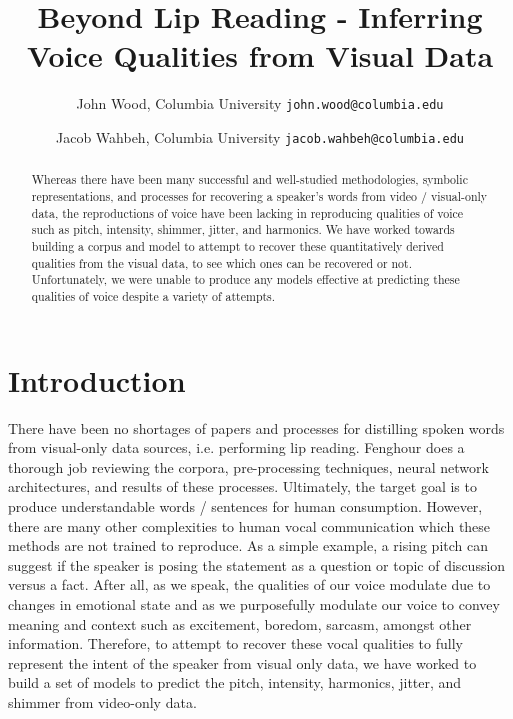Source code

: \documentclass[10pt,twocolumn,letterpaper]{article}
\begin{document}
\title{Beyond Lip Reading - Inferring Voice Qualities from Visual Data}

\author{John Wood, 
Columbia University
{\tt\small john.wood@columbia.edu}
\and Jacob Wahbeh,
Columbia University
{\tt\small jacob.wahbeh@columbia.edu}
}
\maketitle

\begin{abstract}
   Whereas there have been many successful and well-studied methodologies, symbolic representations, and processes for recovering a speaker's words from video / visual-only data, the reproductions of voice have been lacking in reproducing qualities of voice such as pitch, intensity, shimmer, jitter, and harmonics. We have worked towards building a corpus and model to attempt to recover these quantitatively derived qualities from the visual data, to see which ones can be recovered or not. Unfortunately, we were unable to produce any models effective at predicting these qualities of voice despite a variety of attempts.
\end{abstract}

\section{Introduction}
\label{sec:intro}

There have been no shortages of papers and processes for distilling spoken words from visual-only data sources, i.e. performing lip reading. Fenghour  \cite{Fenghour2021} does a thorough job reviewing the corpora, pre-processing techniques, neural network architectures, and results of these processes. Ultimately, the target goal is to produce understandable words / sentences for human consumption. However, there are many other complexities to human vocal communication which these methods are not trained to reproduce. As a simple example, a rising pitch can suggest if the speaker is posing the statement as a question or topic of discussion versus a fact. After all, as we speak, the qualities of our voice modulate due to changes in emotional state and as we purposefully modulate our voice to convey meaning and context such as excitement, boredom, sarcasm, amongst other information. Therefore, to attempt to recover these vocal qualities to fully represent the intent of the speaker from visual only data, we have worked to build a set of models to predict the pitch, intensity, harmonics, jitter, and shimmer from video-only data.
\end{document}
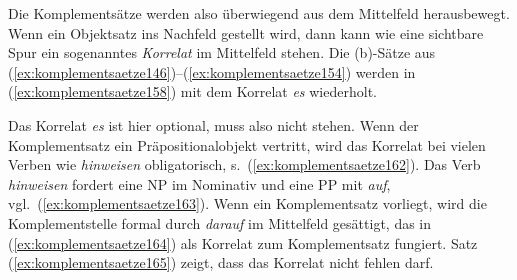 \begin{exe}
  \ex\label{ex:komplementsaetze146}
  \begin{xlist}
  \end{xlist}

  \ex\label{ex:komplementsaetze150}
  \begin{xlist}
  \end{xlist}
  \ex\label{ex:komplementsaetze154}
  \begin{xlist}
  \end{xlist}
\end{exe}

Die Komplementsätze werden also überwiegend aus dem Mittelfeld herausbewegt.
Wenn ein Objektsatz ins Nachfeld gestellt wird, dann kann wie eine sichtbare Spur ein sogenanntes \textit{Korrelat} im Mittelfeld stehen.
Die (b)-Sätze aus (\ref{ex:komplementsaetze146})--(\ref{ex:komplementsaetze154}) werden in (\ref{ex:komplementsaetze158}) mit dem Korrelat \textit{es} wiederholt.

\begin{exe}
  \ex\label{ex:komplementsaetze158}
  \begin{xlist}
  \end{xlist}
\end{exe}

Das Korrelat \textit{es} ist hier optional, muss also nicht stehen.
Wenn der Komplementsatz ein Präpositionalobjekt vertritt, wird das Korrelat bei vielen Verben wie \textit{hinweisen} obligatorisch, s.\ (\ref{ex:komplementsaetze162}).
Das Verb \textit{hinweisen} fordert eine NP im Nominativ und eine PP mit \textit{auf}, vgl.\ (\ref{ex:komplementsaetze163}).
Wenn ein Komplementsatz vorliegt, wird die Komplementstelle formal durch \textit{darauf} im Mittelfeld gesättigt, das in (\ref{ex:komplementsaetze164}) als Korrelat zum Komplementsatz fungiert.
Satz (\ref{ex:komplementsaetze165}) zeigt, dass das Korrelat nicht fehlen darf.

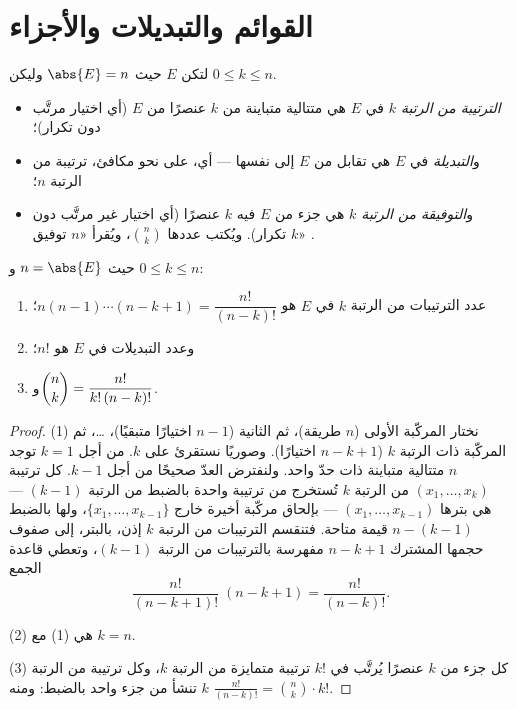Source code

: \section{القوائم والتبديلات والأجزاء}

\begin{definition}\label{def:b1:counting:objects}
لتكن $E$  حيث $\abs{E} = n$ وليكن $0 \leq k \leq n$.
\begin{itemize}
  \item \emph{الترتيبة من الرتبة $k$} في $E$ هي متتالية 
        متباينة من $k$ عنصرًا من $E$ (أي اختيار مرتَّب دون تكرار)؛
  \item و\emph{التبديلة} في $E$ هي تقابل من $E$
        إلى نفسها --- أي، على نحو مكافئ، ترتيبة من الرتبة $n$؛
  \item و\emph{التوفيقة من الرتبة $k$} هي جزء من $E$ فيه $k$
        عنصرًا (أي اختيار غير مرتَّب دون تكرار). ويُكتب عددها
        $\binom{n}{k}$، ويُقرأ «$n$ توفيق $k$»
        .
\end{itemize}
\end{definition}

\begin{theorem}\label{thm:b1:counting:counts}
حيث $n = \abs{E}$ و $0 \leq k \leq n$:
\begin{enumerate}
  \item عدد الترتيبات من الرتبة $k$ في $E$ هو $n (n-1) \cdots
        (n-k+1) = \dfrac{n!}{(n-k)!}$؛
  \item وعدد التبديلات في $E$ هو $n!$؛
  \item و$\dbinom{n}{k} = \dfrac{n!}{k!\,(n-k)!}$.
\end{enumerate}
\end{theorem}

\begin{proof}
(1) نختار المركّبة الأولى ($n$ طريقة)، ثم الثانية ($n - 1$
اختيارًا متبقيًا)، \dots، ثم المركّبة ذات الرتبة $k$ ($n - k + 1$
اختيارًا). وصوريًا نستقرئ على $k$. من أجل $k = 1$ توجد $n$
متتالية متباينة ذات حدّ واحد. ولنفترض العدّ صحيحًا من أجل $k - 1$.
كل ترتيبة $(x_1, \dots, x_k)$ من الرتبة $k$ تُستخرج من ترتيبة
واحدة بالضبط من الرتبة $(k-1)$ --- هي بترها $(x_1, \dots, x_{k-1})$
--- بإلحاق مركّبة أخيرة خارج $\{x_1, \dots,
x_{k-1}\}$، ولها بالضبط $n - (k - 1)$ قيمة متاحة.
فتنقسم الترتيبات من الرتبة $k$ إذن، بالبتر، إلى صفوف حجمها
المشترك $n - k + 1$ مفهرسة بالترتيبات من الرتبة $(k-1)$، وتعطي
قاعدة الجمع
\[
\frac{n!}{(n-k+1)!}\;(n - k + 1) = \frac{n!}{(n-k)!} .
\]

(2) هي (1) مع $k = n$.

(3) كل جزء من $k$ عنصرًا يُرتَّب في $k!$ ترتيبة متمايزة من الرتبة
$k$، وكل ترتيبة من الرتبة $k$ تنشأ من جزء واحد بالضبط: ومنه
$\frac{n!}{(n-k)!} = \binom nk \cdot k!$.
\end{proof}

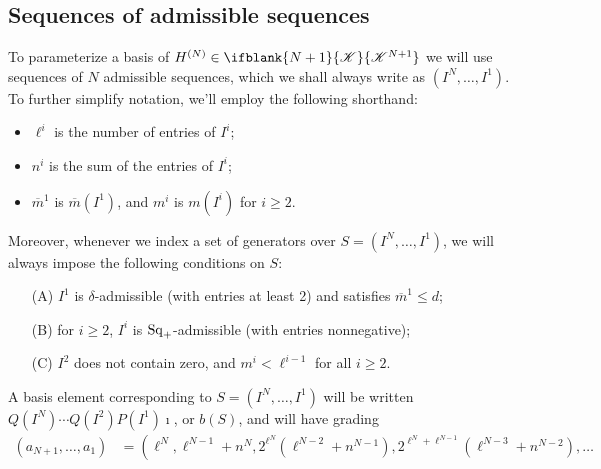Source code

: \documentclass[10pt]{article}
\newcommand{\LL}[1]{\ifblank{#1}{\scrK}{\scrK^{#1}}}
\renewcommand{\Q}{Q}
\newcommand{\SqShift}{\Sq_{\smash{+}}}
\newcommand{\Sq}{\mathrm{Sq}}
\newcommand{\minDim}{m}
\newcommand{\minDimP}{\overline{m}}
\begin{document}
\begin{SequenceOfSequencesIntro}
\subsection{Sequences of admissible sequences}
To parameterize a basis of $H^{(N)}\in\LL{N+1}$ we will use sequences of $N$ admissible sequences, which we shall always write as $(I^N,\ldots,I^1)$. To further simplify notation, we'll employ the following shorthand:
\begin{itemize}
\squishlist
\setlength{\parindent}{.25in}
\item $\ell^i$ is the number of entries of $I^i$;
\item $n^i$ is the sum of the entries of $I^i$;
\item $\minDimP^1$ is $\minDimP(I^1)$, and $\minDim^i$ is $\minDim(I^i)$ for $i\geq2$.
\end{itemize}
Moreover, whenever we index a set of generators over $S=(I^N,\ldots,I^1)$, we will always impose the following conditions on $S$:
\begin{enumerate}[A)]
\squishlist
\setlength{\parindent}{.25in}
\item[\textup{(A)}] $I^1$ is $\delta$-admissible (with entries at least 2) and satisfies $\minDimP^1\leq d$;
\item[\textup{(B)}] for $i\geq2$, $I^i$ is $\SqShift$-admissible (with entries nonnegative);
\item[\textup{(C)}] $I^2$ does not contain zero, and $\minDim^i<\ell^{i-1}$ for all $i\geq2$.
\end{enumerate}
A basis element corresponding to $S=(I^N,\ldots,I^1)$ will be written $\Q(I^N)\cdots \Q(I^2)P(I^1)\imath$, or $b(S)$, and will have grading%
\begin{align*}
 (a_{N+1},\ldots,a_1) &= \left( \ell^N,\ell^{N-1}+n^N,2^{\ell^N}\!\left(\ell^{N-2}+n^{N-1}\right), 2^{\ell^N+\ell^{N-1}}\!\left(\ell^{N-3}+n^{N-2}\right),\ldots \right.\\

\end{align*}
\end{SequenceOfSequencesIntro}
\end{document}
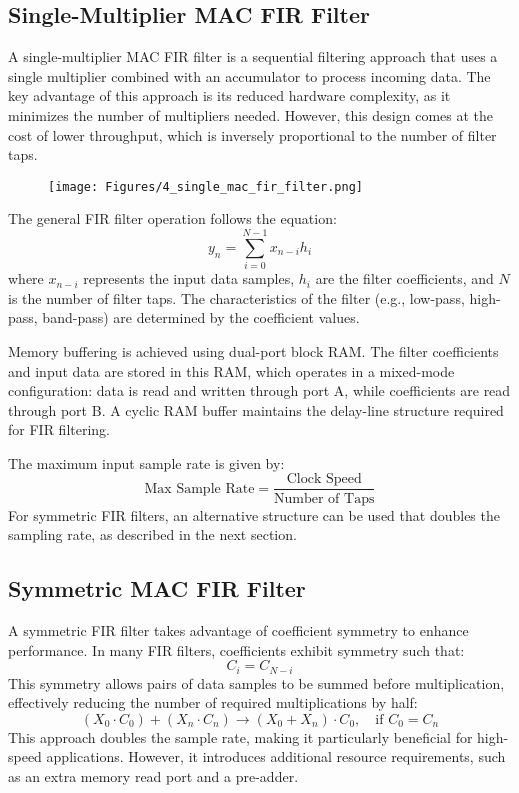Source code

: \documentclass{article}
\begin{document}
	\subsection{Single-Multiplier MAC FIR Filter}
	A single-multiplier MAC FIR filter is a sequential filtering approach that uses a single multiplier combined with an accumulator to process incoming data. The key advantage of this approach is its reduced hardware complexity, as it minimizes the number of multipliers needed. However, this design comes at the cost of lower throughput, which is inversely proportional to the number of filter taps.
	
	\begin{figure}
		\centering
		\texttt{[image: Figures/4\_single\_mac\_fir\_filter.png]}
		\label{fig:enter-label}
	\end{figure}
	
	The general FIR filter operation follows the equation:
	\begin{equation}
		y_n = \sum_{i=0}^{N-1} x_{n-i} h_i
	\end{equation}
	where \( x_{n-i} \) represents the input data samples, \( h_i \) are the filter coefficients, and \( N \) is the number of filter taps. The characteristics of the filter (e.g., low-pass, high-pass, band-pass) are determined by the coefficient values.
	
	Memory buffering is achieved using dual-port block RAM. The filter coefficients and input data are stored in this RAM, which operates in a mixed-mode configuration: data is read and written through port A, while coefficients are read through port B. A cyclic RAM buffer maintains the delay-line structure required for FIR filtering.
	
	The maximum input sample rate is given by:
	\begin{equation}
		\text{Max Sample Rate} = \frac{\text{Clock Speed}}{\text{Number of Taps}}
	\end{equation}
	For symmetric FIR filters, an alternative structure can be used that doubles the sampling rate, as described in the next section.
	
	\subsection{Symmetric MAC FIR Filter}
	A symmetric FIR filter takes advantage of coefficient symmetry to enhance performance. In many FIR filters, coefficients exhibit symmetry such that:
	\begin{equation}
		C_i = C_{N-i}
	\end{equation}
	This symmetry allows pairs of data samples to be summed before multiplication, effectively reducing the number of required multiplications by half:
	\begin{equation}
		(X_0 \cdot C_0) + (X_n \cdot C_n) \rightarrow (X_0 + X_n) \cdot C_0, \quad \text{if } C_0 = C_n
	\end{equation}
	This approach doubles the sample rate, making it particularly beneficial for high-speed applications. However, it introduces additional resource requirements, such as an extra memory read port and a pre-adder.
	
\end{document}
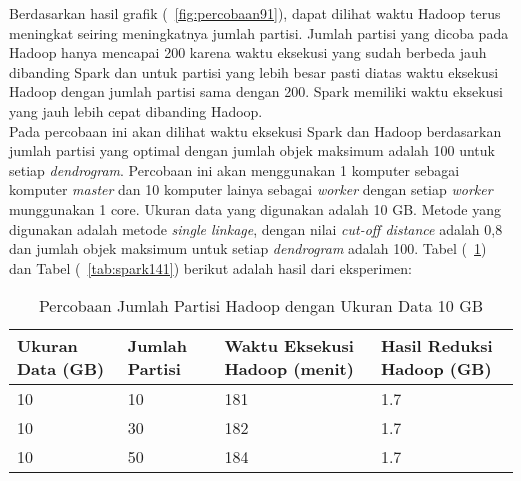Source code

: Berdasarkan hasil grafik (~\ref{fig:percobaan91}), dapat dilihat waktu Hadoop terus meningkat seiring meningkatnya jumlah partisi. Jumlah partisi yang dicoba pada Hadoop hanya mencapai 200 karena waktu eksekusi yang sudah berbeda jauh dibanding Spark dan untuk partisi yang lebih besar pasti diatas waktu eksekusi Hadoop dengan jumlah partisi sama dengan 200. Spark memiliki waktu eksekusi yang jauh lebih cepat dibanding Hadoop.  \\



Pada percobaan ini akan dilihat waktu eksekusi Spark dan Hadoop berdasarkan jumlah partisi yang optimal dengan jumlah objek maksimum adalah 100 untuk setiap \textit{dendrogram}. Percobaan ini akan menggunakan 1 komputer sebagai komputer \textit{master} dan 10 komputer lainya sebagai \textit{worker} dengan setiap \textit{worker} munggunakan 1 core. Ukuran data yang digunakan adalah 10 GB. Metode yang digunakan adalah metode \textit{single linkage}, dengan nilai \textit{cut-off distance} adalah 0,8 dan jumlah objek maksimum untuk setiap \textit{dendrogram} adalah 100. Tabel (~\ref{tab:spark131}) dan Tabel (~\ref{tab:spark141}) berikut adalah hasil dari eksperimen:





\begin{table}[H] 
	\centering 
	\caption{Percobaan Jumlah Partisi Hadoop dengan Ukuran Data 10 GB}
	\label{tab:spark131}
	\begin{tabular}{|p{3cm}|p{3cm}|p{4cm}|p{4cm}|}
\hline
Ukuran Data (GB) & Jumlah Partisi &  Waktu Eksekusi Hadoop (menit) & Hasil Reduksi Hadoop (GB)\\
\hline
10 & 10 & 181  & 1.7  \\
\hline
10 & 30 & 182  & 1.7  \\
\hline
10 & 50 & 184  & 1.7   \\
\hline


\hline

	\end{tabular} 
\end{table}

##############################

EXERCISE AIM
Determine how many lines of the material include the string "will". Output only that count.

EXPECTED ANSWER
3